On 02:50 am, gl...@twistedmatrix.com wrote:

On Feb 18, 2014, at 6:07 PM, exar...@twistedmatrix.com wrote:
On 18 Feb, 07:29 pm, gl...@twistedmatrix.com wrote:

On Feb 15, 2014, at 5:32 PM, exar...@twistedmatrix.com wrote:
On 15 Feb, 07:58 pm, gl...@twistedmatrix.com wrote:

The one thing that confused me was that the sample program appeared to be running the program only once a second, and waiting for it to complete before running it again.

I think it's more like 81 processes once a second and *not* waiting for them to complete before starting over. Notice the lack of yields in key places. I suspect inlineCallbacks has gradually eaten out the part of your brain that recognizes that keyword. ;)

I sort of noted this on the ticket, but I think the idea of using KQueue to address this would be great. Is there a similar thing we might be able to do on Linux to get rid of the dependence on a SIGCHLD handler?

Not that I know of.

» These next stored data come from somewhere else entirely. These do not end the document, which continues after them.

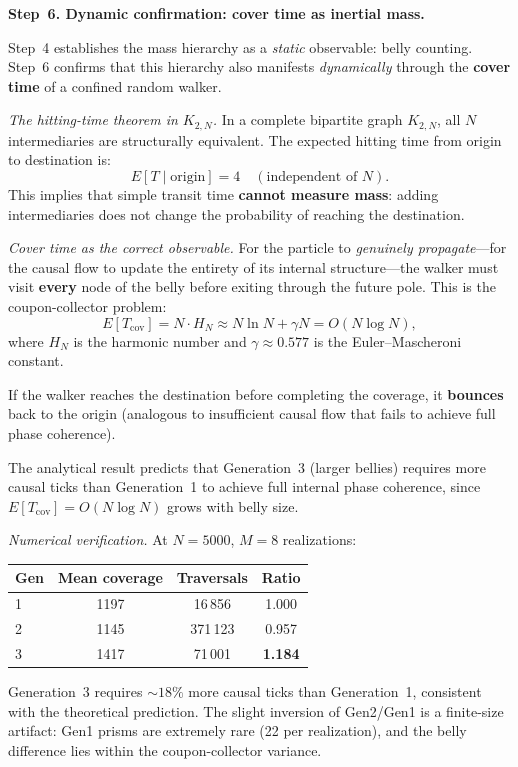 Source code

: \bigskip
\noindent
\textbf{Step~6. Dynamic confirmation: cover time as inertial mass.}

Step~4 establishes the mass hierarchy as a \emph{static} observable:
belly counting. Step~6 confirms that this hierarchy also manifests
\emph{dynamically} through the \textbf{cover time} of a confined random
walker.

\medskip
\noindent\textit{The hitting-time theorem in $K_{2,N}$.}\enspace
In a complete bipartite graph $K_{2,N}$, all $N$ intermediaries are
structurally equivalent. The expected hitting time from origin to
destination is:
\[
  E[T \mid \text{origin}] = 4 \quad (\text{independent of } N).
\]
This implies that simple transit time \textbf{cannot measure mass}:
adding intermediaries does not change the probability of reaching the
destination.

\medskip
\noindent\textit{Cover time as the correct observable.}\enspace
For the particle to \emph{genuinely propagate}---for the causal flow to
update the entirety of its internal structure---the walker must visit
\textbf{every} node of the belly before exiting through the future pole.
This is the coupon-collector problem:
\[
  E[T_{\text{cov}}] = N \cdot H_N
  \approx N \ln N + \gamma N
  = O(N \log N),
\]
where $H_N$ is the harmonic number and $\gamma \approx 0{.}577$ is the
Euler--Mascheroni constant.

If the walker reaches the destination before completing the coverage, it
\textbf{bounces} back to the origin (analogous to insufficient causal
flow that fails to achieve full phase coherence).

\medskip
\noindent
The analytical result predicts that Generation~3 (larger bellies) requires
more causal ticks than Generation~1 to achieve full internal phase
coherence, since $E[T_{\mathrm{cov}}] = O(N \log N)$ grows with belly
size.

\medskip
\noindent\textit{Numerical verification.}\enspace
At $N = 5000$, $M = 8$ realizations:
\begin{center}
\renewcommand{\arraystretch}{1.3}
\begin{tabular}{lccc}
\toprule
\textbf{Gen} & \textbf{Mean coverage} & \textbf{Traversals}
  & \textbf{Ratio} \\
\midrule
1 & 1197 & 16\,856  & 1.000 \\
2 & 1145 & 371\,123 & 0.957 \\
3 & 1417 & 71\,001  & \textbf{1.184} \\
\bottomrule
\end{tabular}
\end{center}
Generation~3 requires ${\sim}18\%$ more causal ticks than Generation~1,
consistent with the theoretical prediction. The slight inversion of
Gen2/Gen1 is a finite-size artifact: Gen1 prisms are extremely rare (22
per realization), and the belly difference lies within the
coupon-collector variance.

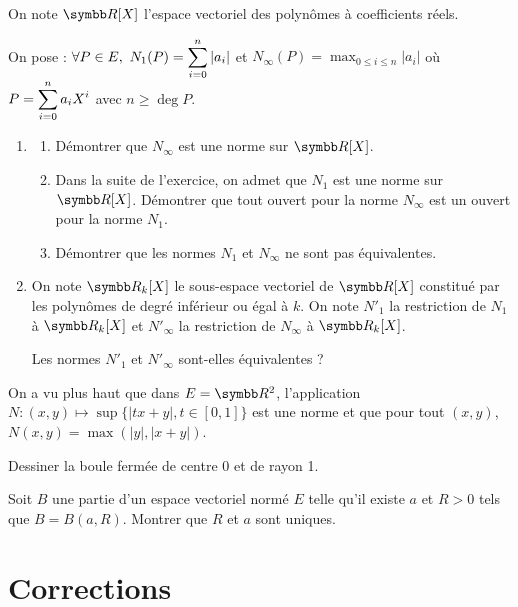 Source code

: \begin{exercice}
    On note $\R[X]$ l'espace vectoriel des polynômes à coefficients réels.
    
    On pose : $\ds \forall P \in E,~N_1(P) = \sum_{i=0}^n |a_i|$ et $N_\infty(P) = \max_{0 \leqslant i \leqslant n} |a_i|$ 
    où $\ds P = \sum_{i=0}^n a_i X^i$ avec $n \geqslant \deg P$.
    \begin{enumerate}
        \item 
        \begin{enumerate}
            \item Démontrer que $N_\infty$ est une norme sur $\R[X]$.
            \item Dans la suite de l'exercice, on admet que $N_1$ est une norme sur $\R[X]$. 
                Démontrer que tout ouvert pour la norme $N_\infty$ est un ouvert pour la norme $N_1$.
            \item Démontrer que les normes $N_1$ et $N_\infty$ ne sont pas équivalentes.
        \end{enumerate}
        \item On note $\R_k[X]$ le sous-espace vectoriel de $\R[X]$ constitué par les polynômes de degré inférieur ou égal à $k$. 
            On note $N'_1$ la restriction de $N_1$ à $\R_k[X]$ et $N'_\infty$ la restriction de $N_\infty$ à $\R_k[X]$.

            Les normes $N'_1$ et $N'_\infty$ sont-elles équivalentes ?
    \end{enumerate}
\end{exercice}

\begin{exercice}
    On a vu plus haut que dans $E = \R^2$, l'application $N : (x,y) \mapsto \sup \{ |tx+y|, t \in [0,1] \}$ 
    est une norme et que pour tout $(x,y)$, $N(x,y) = \max(|y|, |x+y|)$.

    Dessiner la boule fermée de centre 0 et de rayon 1.
\end{exercice}

\begin{exercice}
    Soit $B$ une partie d'un espace vectoriel normé $E$ telle qu'il existe $a$ et $R > 0$ tels que $B = B(a,R)$. 
    Montrer que $R$ et $a$ sont uniques.
\end{exercice}

\newpage
\section{Corrections}

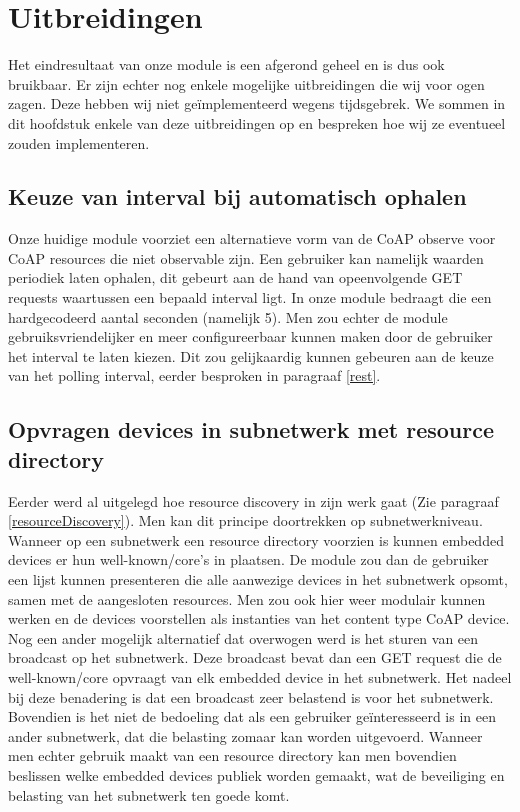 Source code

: \chapter{Uitbreidingen} \label{uitbreidingen}

Het eindresultaat van onze module is een afgerond geheel en is dus ook bruikbaar. Er zijn echter nog enkele mogelijke uitbreidingen die wij voor ogen zagen. Deze hebben wij niet ge\"{i}mplementeerd wegens tijdsgebrek. We sommen in dit hoofdstuk enkele van deze uitbreidingen op en bespreken hoe wij ze eventueel zouden implementeren.

\section{Keuze van interval bij automatisch ophalen}
Onze huidige module voorziet een alternatieve vorm van de CoAP observe voor CoAP resources die niet observable zijn. Een gebruiker kan namelijk waarden periodiek laten ophalen, dit gebeurt
aan de hand van opeenvolgende GET requests waartussen een bepaald interval ligt. In onze module bedraagt die een hardgecodeerd aantal seconden (namelijk 5). Men zou echter de module
gebruiksvriendelijker en meer configureerbaar kunnen maken door de gebruiker het interval te laten kiezen. Dit zou gelijkaardig kunnen gebeuren aan de keuze van het polling interval, eerder
besproken in paragraaf \ref{rest}.

\section{Opvragen devices in subnetwerk met resource directory} \label{resourceDirectory}
Eerder werd al uitgelegd hoe resource discovery in zijn werk gaat (Zie paragraaf \ref{resourceDiscovery}). Men kan dit principe doortrekken op subnetwerkniveau. Wanneer op een subnetwerk een resource directory voorzien is
kunnen embedded devices er hun well-known/core's in plaatsen. De module zou dan de gebruiker een lijst kunnen presenteren die alle aanwezige devices in het subnetwerk opsomt, samen
met de aangesloten resources. Men zou ook hier weer modulair kunnen werken en de devices voorstellen als instanties van het content type CoAP device.\\

Nog een ander mogelijk alternatief dat overwogen werd is het sturen van een broadcast op het subnetwerk. Deze broadcast bevat dan een GET request die de well-known/core opvraagt
van elk embedded device in het subnetwerk. Het nadeel bij deze benadering is dat een broadcast zeer belastend is voor het subnetwerk. Bovendien is het niet de bedoeling dat als een gebruiker
ge\"{i}nteresseerd is in een ander subnetwerk, dat die belasting zomaar kan worden uitgevoerd. Wanneer men echter gebruik maakt van een resource directory kan men bovendien beslissen welke
embedded devices publiek worden gemaakt, wat de beveiliging en belasting van het subnetwerk ten goede komt.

As far as I know Linux is missing good child process event notification support.

Wait... what about... signalfd?!

Lots of mentions of SIGCHLD here:

<http://linux.die.net/man/2/signalfd>

It's sort of problematic for a library. You have to block the signal for signalfd to work reliably. Now no other code that depends on SIGCHLD can run properly in that process.

We could simply declare that to be the case and go ahead... But based on past experience I'm sure some people would be unhappy with that.

Perhaps it could be an option only turned on by applications that know it's okay for them and that want to avoid the mess of signals?

On the other hand we seem to be dealing with the mess of signals on Linux pretty okay at the moment. Who would opt in to this and why?